4. Michigan commits match billing
Three of Michigan's 17 commitments in the 2013 class took part in Saturday's Adidas Invitational. A fourth, Detroit Crockett tight end Khalid Hill, pulled a muscle in positional drills and sat out the rest of the competition.
Detroit Cass Tech teammates Jourdan Lewis and David Dawson, along with Warren (Mich.) De La Salle quarterback Shane Morris, were each among the top performers at the event and backed up their Rivals250 standing.
For Morris, Saturday's performance was a vindication of sorts after a less-than-stellar effort down in Dallas a few weeks back. Morris was back slinging the football around the field and was really spotting his passes well. He still was not spinning the ball as well as we saw him doing that last off-season, but the end result was still passes that got to their spots on time and on the money.
The 6-foot-5, 305-pound Dawson had several impressive match-ups with Rivals 100 defensive end Joe Mathis during Saturday's competition, and in general kept up the high level of play we have come to expect from him.
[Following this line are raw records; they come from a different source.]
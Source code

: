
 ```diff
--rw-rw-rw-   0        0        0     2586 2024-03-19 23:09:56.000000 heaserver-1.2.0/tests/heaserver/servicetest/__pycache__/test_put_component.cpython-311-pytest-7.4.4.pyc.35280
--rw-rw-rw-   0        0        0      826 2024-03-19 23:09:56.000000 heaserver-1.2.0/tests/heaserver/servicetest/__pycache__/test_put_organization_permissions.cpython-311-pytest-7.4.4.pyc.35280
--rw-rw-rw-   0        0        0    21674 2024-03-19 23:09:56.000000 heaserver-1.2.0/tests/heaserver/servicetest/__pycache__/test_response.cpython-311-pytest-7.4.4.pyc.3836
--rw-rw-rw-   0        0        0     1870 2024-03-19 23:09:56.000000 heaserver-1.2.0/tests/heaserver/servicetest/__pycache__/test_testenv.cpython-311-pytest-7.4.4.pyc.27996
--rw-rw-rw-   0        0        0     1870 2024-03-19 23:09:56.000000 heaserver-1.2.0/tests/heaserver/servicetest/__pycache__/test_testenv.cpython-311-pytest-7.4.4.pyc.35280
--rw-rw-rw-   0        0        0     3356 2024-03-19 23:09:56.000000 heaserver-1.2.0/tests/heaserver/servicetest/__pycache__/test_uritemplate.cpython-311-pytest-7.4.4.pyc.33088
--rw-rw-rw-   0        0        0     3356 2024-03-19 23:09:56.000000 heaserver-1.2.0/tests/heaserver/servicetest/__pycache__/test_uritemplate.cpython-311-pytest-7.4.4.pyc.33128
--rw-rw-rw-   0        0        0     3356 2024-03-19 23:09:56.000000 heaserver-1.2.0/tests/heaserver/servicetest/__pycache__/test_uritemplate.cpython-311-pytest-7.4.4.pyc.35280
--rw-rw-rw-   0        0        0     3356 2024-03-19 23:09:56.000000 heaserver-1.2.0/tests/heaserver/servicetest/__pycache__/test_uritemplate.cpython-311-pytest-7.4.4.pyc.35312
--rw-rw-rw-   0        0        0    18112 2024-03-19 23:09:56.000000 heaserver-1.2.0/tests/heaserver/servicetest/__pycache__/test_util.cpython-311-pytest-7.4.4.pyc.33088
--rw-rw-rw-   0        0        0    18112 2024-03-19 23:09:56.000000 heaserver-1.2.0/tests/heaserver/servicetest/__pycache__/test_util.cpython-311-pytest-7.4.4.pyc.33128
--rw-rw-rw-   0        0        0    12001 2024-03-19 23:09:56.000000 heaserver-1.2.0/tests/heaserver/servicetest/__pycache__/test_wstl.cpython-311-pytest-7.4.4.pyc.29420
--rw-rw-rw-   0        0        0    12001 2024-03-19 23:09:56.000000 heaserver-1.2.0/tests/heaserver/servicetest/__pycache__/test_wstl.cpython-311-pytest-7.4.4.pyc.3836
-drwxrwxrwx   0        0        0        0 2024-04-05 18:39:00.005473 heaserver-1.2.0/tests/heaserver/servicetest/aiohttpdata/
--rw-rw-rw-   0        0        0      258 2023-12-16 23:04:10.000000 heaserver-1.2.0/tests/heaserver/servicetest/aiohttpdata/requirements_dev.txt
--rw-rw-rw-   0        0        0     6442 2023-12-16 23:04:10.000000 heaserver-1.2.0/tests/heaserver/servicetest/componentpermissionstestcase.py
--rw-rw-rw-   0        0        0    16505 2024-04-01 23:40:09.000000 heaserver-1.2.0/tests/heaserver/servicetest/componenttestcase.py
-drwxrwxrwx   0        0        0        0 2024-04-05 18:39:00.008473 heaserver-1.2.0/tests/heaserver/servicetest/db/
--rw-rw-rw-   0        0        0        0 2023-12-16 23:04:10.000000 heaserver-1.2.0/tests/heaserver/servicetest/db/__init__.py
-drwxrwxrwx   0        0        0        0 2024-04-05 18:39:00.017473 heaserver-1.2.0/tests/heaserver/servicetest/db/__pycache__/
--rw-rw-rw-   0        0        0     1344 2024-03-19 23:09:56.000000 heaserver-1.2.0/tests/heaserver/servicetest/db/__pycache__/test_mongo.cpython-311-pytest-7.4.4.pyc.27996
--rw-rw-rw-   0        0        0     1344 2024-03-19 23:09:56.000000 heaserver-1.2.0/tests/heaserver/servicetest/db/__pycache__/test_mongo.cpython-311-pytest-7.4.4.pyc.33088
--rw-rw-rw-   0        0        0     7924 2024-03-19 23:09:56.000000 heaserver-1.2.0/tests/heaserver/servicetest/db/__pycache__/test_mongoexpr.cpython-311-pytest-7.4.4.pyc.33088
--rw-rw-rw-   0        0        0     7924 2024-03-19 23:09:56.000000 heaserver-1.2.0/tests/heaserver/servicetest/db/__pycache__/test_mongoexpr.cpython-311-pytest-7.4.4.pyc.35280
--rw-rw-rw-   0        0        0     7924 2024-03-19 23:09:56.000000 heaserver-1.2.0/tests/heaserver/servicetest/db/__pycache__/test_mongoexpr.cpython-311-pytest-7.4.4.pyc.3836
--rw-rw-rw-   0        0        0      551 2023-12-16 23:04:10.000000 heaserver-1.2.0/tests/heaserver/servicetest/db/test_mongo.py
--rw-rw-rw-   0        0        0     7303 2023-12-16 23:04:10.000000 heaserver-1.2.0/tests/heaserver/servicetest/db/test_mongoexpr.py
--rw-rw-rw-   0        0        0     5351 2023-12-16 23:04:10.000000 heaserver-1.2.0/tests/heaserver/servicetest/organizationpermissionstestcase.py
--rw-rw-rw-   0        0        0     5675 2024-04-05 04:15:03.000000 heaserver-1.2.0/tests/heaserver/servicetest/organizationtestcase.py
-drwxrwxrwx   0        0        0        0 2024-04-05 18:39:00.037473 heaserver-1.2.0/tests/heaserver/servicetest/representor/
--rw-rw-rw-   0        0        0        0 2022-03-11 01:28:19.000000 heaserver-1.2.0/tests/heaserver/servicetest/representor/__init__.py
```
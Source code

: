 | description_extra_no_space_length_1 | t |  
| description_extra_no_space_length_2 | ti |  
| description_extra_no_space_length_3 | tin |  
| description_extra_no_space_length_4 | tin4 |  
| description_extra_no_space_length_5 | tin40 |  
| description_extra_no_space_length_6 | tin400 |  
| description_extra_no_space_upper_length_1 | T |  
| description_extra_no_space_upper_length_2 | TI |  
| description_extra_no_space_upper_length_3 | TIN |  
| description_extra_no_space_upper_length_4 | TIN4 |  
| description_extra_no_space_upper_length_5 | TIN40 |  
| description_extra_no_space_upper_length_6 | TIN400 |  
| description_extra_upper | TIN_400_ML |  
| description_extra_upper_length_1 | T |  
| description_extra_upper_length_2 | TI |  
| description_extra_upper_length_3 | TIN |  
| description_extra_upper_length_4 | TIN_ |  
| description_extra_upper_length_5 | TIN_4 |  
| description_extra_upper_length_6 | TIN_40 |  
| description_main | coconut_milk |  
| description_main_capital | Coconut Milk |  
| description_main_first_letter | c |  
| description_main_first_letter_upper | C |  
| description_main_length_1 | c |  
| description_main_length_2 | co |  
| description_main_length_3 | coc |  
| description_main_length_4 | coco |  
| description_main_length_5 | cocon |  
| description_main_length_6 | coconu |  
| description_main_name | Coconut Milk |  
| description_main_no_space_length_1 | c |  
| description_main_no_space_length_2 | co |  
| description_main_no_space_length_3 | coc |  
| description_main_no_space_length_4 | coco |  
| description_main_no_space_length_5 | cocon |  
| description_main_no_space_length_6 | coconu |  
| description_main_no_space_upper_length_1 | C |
Possibly most impressive, though, was Lewis' showing. The 5-foot-10, 170-pound cornerback doubled as a wide receiver on Saturday and was one of the top performers in that group. He appears to provide at least spot ability on the offensive side of the football in college, and should also be able to contribute extensively as a return man on special teams.
5. Spearman is a competitor
The last two Midwest camps I attended - the Best of the Midwest in Indianapolis and Saturday's Adidas Invitational - were also attended by Chicago Simeon three-star linebacker Reggie Spearman… and Spearman will also be at this weekend's VTO Elite 100 Showcase in Cincinnati.
Spearman has already had an interesting recruitment - committing and then decommitting from Indiana - but the 6-foot-2, 215-pound prospect receives high marks for his willingness to compete and test himself. Not only is Spearman getting out to every camp he can find, but even within those camps he is taking it to another level. He ran with the defensive line group in the first session of Saturday's Adidas Invitational, then moved over to the linebacker group when the defensive linemen concluded their session.
While Spearman appears to have a non-stop motor, he is also a non-stop talker, constantly jawing with the opposing players, challenging them. Most college coaches prefer players keep their mouth shut and let their play do their talking, but Spearman backs up his talk with substance. His play on Saturday was among the camp's best, and gives coaches reason to overlook a little on-field banter.